29 now. Started at 10. Missed one year in between thanks to basic training.


----------



## czoid74 (Jan 18, 2013)

39 . Went last year for the first time on my b day. .. got hook and went back every weekend till the snow was gone. Took classes every time. ..


----------



## Karpediem (Aug 29, 2007)

I'm 33 and started when I was real young, not sure of the age exactly but my first time riding a snowboard was on a burton backhill and I also dicked around on an old snurfer my dad had from when he was young. Have an old VHS somewhere of me riding on the sand dunes. Unfortunately, none of my friends were into it while growing up so I didn't get back into it until college a couple times and then really into it once I met my wife who did ski racing in high school. The burton backhill I rode was my uncles and I specifically remember he had a sticker on it of Bozo the clown with the "no" symbol on top of it....hence, no bozo's. I should try to find the video.


----------



## poutanen (Dec 22, 2011)

I'm 32 going on 13. Started skiing at 5 and switched to snowboarding at 11... Actually that's a lie.

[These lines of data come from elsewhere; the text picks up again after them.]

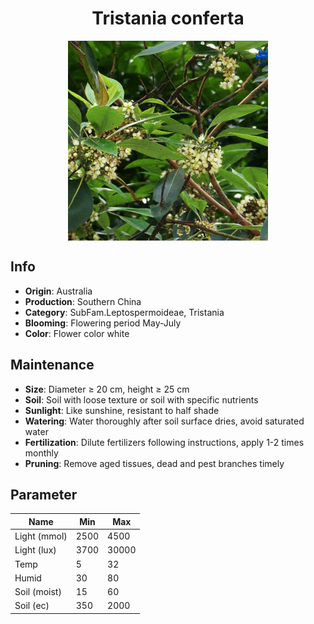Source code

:<h1 align='center'>Tristania conferta</h1>
<p align="center">
    <img 
        align='center'
        width='320'
        src="../images/tristania conferta.png" 
        alt='Tristania conferta' />
</p>

## Info

 - **Origin**: Australia
 - **Production**: Southern China
 - **Category**: SubFam.Leptospermoideae, Tristania
 - **Blooming**: Flowering period May-July
 - **Color**: Flower color white

## Maintenance

 - **Size**: Diameter ≥ 20 cm, height ≥ 25 cm
 - **Soil**: Soil with loose texture or soil with specific nutrients
 - **Sunlight**: Like sunshine, resistant to half shade
 - **Watering**: Water thoroughly after soil surface dries, avoid saturated water
 - **Fertilization**: Dilute fertilizers following instructions, apply 1-2 times monthly
 - **Pruning**: Remove aged tissues, dead and pest branches timely

## Parameter

| Name         | Min  | Max   |
|--------------|------|-------|
| Light (mmol) | 2500 | 4500  |
| Light (lux)  | 3700 | 30000 |
| Temp         | 5    | 32    |
| Humid        | 30   | 80    |
| Soil (moist) | 15   | 60    |
| Soil (ec)    | 350  | 2000  |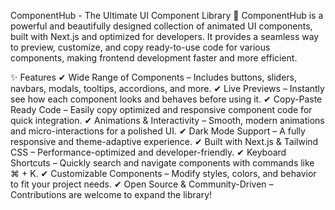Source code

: ComponentHub - The Ultimate UI Component Library 🚀
ComponentHub is a powerful and beautifully designed collection of animated UI components, built with Next.js and optimized for developers. It provides a seamless way to preview, customize, and copy ready-to-use code for various components, making frontend development faster and more efficient.

✨ Features
✔ Wide Range of Components – Includes buttons, sliders, navbars, modals, tooltips, accordions, and more.
✔ Live Previews – Instantly see how each component looks and behaves before using it.
✔ Copy-Paste Ready Code – Easily copy optimized and responsive component code for quick integration.
✔ Animations & Interactivity – Smooth, modern animations and micro-interactions for a polished UI.
✔ Dark Mode Support – A fully responsive and theme-adaptive experience.
✔ Built with Next.js & Tailwind CSS – Performance-optimized and developer-friendly.
✔ Keyboard Shortcuts – Quickly search and navigate components with commands like ⌘ + K.
✔ Customizable Components – Modify styles, colors, and behavior to fit your project needs.
✔ Open Source & Community-Driven – Contributions are welcome to expand the library!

First time on a board with metal edges was 11. We had a plastic board with straps for bindings I tried a few times when I was younger. :blink:


----------



## Kevin137 (May 5, 2013)

I am... Old enough to know better, young enough not to care... 

And have been boarding for 6 years, and get over 100 days a year...


----------



## Deacon (Mar 2, 2013)

39, about to start first 3rd season, (it'll be my second full on, hopefully)


----------



## brownSnow (Jan 7, 2009)

started riding at 18ish, i'm 38 now,....


----------



## Argo (Feb 25, 2010)

36 y/o, started [email protected] 28. Used to ride 10-25 days a year until a few years ago when we moved to the mtns. Now I'm 150 days or more a years. This up coming season will be my 3rd winter up here. I have done 300 days since moving up here.


----------



## neni (Dec 24, 2012)

34, startet at 13 with only some few days a year; weekend warrior since 24 :yahoo:


----------



## Unkept Porpoise (Aug 15, 2013)

Wow lots of old timers on here


----------



## poutanen (Dec 22, 2011)

Unkept Porpoise said:


> Wow lots of old timers on here


Shut up youngin!!! lol

In some ways I miss being 20, because then people wouldn't think I was weird for checking out the young servers at Brewsters. But in other ways I'm happy being an old fart. The money is better and I know how to invest it now! :yahoo:


----------



## brownSnow (Jan 7, 2009)

/\ x2 to that. 
boarding bum days behind me. 
Nice to be able book a couple weeks off, head west and not have to worry about how i'm going to pay for it.


----------



## timmytard (Mar 19, 2009)

neni said:


> 34, startet at 13 with only some few days a year; weekend warrior since 24 :yahoo:


Come on Neni, you don't have to lie & say your older, just to fit in with the older crowd 

We've seen the pictures, you're like 25 @ the most

Your welcome

TT


----------



## Noreaster (Oct 7, 2012)

poutanen said:


> But in other ways I'm happy being an old fart.


Oh, do shut up! 

The real old farts here are rolling their eyes.


----------



## chomps1211 (Mar 30, 2011)

Noreaster said:


> Oh, do shut up!
> 
> The real old farts here are rolling their eyes.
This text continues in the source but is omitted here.